Putting a Pricetag on Precedent: The Doctrine of Vacatur upon Consent and its Implication on Policy and Principles in NH Courts



Many courts throughout the United States have recently begun the practice of vacating judgments following post-judgment settlement of litigation. New Hampshire courts have rejected vacatur in most situations. Instead, the courts have used protective orders to limit public access to information that is deemed confidential. Today, more than sixty percent of cases settle out of court, while only three percent of civil cases make it into the courtroom for trial.1 The power of courts to vacate prior judgments is not a recent innovation. In certain circuits, settlements conditioned on vacatur have become a standard practice in both state and federal courts.2

In this article we will define vacatur and offer alternative theories to the practice. We will weigh the benefits of the doctrine of vacatur with the detrimental effects that this doctrine has on the principles of stare decisis. Further, this article will explore whether New Hampshire's courts should adopt this doctrine and vacate lower court judgments pending appeal in an effort to promote settlements. In addition, we will examine possible outcomes, both positive and negative, if New Hampshire courts enforce such a doctrine.

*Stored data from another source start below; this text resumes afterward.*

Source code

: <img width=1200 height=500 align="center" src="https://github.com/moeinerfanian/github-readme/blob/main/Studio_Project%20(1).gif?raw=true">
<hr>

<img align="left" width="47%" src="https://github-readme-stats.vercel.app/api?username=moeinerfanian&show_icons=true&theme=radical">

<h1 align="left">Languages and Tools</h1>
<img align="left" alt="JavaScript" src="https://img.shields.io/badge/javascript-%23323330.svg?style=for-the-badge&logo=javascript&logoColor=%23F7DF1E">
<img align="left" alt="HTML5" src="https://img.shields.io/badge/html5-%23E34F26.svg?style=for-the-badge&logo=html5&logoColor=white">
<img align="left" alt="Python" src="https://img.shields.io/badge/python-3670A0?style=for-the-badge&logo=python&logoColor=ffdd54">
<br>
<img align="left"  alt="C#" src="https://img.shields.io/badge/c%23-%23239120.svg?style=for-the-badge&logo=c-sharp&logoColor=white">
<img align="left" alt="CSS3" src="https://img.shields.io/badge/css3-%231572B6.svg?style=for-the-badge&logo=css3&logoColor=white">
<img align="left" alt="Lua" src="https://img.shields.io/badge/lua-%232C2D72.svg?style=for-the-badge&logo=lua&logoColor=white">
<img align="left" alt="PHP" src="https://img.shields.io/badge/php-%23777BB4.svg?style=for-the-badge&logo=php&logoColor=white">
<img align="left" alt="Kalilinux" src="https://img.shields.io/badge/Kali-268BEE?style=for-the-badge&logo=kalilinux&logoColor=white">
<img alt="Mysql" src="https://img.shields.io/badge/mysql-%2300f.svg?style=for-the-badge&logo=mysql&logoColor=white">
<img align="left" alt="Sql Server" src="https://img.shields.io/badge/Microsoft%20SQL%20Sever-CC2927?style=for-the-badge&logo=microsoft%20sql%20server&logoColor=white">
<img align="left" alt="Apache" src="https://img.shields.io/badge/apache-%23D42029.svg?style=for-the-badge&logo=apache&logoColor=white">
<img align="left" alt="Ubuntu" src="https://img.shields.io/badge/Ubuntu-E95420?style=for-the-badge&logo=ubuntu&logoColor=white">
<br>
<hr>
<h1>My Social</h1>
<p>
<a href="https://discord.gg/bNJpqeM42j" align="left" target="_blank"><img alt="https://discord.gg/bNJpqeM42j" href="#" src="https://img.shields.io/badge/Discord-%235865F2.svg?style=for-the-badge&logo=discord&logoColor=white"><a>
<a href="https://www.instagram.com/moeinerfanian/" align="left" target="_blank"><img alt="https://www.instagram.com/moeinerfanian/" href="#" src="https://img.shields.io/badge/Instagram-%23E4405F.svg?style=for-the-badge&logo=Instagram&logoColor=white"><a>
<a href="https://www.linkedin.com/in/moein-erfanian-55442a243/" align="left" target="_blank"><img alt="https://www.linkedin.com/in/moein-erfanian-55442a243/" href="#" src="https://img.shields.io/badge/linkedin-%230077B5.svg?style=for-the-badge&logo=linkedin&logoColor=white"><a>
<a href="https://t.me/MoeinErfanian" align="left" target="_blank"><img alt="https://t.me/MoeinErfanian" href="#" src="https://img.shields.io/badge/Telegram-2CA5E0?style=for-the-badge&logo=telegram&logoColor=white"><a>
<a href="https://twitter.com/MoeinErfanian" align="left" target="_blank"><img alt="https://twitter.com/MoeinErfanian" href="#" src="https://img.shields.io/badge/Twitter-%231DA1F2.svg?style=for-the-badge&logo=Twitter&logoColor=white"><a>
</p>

Vacatur conditioned upon settlement is a procedure by which a court invalidates its own decsion or, in appellate courts, the decision of a trial court or a lower appellate court in order to allow the litigants to settle.3 Vacatur creates a judgment that has little to no legal force or effect. It essentially eliminates a decision as though it had never been promulgated.4 As used in this article, vacatur is not simply invalidating a wrong decision by a higher court, rather, it requires the litigants to join in requesting the judge to vacate the court's decision. The judge's order to vacate the decision is a condition upon which the parties will settle.


The Supreme Court or any other court of appellate jurisdiction may affirm, modify, vacate, set aside or reverse any judgment, decree, or order of a court lawfully brought before it for review.5 It may also remand the cause and direct the entry of such appropriate judgment, decree or order, or require such further proceedings to be had as may be just under the circumstances.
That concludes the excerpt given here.